● What to work on
Transcribe only what runs from the line including "an explicit positive-semidefinite" through the last line of the entries, exactly as it appears.

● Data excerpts
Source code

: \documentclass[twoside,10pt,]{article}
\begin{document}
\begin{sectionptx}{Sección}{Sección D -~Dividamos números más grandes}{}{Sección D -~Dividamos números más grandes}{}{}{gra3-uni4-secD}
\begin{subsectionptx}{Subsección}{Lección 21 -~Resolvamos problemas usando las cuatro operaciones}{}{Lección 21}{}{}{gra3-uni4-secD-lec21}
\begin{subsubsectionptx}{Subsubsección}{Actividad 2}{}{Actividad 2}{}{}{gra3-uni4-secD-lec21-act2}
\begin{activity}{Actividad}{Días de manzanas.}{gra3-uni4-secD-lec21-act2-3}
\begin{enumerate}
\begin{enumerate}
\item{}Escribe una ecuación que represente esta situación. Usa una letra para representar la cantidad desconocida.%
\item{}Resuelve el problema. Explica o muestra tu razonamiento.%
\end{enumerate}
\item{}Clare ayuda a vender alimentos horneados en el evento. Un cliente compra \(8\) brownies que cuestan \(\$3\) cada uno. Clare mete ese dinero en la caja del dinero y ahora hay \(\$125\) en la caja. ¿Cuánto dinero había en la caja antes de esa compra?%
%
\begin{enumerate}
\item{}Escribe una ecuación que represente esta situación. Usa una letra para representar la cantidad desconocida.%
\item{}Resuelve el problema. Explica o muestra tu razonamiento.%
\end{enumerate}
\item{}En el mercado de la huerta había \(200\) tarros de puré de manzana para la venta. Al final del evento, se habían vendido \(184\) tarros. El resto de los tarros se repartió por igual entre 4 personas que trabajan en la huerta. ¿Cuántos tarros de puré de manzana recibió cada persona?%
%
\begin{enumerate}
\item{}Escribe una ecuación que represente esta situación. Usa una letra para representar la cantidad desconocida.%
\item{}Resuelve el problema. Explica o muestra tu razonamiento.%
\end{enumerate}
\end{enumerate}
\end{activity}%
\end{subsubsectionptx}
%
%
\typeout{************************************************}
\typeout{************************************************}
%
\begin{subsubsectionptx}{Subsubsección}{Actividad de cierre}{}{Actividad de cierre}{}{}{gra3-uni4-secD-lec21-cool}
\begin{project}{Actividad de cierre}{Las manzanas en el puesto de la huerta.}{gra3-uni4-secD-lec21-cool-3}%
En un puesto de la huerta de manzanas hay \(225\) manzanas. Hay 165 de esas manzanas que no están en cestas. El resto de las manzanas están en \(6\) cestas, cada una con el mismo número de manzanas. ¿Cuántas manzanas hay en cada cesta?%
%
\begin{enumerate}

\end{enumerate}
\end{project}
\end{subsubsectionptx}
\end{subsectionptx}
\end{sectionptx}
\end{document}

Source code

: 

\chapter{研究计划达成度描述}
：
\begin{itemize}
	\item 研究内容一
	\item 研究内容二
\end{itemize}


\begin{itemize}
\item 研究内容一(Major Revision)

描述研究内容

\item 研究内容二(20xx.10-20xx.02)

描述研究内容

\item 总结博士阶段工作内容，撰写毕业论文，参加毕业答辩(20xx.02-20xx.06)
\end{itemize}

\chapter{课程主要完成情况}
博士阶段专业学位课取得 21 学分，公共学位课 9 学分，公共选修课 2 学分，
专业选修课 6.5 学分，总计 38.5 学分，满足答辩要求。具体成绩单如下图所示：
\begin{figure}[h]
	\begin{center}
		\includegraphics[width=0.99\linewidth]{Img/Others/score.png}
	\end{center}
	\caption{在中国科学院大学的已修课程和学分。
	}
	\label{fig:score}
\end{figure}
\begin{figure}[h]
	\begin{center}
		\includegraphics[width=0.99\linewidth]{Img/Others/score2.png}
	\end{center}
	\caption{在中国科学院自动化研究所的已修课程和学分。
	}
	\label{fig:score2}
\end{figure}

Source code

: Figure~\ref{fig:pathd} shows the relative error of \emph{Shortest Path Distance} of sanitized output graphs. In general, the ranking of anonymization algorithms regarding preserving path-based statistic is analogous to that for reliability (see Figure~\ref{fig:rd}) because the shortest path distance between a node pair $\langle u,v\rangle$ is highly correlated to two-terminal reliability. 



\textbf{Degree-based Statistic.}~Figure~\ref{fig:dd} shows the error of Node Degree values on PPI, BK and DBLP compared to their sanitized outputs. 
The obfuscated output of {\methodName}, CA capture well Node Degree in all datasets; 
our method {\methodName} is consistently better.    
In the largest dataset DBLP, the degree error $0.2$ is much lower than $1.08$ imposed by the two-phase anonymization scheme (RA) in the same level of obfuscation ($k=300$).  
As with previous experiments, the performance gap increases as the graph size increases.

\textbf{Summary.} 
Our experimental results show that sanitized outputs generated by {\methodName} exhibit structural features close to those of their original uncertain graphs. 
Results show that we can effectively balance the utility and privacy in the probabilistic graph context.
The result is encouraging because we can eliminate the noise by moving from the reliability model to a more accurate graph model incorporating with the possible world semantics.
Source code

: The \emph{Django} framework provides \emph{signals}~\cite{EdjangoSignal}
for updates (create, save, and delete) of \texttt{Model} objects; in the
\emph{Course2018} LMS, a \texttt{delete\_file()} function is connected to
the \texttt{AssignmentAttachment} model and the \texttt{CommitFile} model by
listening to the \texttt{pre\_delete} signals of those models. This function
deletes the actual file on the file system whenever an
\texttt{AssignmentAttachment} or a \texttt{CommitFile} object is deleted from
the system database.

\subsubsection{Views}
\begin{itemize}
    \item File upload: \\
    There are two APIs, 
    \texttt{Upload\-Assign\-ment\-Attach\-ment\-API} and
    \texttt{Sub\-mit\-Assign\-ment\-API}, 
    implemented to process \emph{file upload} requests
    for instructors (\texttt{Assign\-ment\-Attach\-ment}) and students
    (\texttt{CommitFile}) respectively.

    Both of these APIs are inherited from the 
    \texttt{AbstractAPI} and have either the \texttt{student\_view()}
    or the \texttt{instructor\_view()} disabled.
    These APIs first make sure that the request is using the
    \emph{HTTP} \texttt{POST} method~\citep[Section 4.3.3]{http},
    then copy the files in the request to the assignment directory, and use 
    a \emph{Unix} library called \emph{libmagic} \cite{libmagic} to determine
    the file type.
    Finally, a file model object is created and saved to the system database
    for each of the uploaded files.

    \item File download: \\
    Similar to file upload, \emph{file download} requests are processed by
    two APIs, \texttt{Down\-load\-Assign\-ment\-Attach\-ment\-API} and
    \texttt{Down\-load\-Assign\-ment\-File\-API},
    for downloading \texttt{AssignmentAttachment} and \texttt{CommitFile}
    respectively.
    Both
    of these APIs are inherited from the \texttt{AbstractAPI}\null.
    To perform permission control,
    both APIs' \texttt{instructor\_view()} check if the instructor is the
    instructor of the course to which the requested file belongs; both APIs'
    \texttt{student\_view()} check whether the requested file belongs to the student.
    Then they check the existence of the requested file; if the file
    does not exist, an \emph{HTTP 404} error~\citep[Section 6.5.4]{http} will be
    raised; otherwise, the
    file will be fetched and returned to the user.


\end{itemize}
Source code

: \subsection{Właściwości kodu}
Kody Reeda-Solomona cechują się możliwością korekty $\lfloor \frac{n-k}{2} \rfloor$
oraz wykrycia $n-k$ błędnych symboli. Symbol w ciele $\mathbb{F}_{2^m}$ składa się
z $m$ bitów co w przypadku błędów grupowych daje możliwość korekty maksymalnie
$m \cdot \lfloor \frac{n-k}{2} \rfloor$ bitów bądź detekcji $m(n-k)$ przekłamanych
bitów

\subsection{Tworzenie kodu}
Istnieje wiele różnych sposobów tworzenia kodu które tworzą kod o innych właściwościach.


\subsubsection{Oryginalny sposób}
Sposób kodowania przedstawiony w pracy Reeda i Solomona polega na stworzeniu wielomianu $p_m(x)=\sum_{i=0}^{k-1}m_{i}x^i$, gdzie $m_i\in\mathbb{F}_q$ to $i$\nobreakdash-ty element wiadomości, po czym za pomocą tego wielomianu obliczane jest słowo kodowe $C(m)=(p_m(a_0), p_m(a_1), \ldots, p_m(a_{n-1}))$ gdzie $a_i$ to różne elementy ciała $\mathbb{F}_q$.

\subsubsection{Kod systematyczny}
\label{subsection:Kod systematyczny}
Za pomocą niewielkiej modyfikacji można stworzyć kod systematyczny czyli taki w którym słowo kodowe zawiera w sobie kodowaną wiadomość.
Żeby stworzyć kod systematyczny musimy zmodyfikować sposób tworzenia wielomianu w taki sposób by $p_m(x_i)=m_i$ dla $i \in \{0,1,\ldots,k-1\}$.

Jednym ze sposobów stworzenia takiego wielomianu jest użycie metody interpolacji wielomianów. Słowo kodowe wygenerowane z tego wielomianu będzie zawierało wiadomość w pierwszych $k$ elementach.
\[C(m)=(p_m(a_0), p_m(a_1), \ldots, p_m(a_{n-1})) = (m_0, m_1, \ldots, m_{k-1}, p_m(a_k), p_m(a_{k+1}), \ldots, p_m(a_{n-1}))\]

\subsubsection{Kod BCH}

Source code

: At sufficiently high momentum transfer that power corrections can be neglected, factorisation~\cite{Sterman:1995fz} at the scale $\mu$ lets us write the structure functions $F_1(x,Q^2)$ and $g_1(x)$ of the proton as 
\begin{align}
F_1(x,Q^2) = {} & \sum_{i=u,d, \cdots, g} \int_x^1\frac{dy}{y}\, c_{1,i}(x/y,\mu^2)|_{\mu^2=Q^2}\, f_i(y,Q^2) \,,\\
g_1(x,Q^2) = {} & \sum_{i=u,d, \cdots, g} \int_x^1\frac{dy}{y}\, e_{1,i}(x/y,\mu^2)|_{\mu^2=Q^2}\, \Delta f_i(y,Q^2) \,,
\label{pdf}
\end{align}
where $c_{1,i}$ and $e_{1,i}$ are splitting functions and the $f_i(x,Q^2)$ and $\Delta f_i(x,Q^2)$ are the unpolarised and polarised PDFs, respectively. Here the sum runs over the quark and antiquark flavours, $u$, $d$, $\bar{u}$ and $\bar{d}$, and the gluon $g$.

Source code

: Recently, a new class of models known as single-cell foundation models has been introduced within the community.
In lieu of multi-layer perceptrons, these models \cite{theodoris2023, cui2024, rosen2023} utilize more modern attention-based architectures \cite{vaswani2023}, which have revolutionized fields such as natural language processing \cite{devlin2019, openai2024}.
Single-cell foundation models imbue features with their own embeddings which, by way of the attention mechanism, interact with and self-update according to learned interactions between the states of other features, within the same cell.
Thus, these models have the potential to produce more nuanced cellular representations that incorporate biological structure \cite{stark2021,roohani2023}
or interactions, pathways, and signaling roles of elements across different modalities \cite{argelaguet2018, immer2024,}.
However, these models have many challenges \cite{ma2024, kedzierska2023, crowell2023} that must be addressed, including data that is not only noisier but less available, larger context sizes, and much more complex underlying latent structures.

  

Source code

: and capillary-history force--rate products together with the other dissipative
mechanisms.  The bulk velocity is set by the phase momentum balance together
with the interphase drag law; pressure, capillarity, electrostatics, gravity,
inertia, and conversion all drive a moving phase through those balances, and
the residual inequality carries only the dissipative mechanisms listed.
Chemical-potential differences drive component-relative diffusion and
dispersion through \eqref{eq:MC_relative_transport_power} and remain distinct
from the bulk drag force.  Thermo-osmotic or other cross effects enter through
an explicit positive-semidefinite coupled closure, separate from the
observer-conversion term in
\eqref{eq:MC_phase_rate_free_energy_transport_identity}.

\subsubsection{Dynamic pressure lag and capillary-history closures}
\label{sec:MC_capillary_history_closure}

● Written reply
an explicit positive-semidefinite coupled closure, separate from the
observer-conversion term in
\eqref{eq:MC_phase_rate_free_energy_transport_identity}.

\subsubsection{Dynamic pressure lag and capillary-history closures}
\label{sec:MC_capillary_history_closure}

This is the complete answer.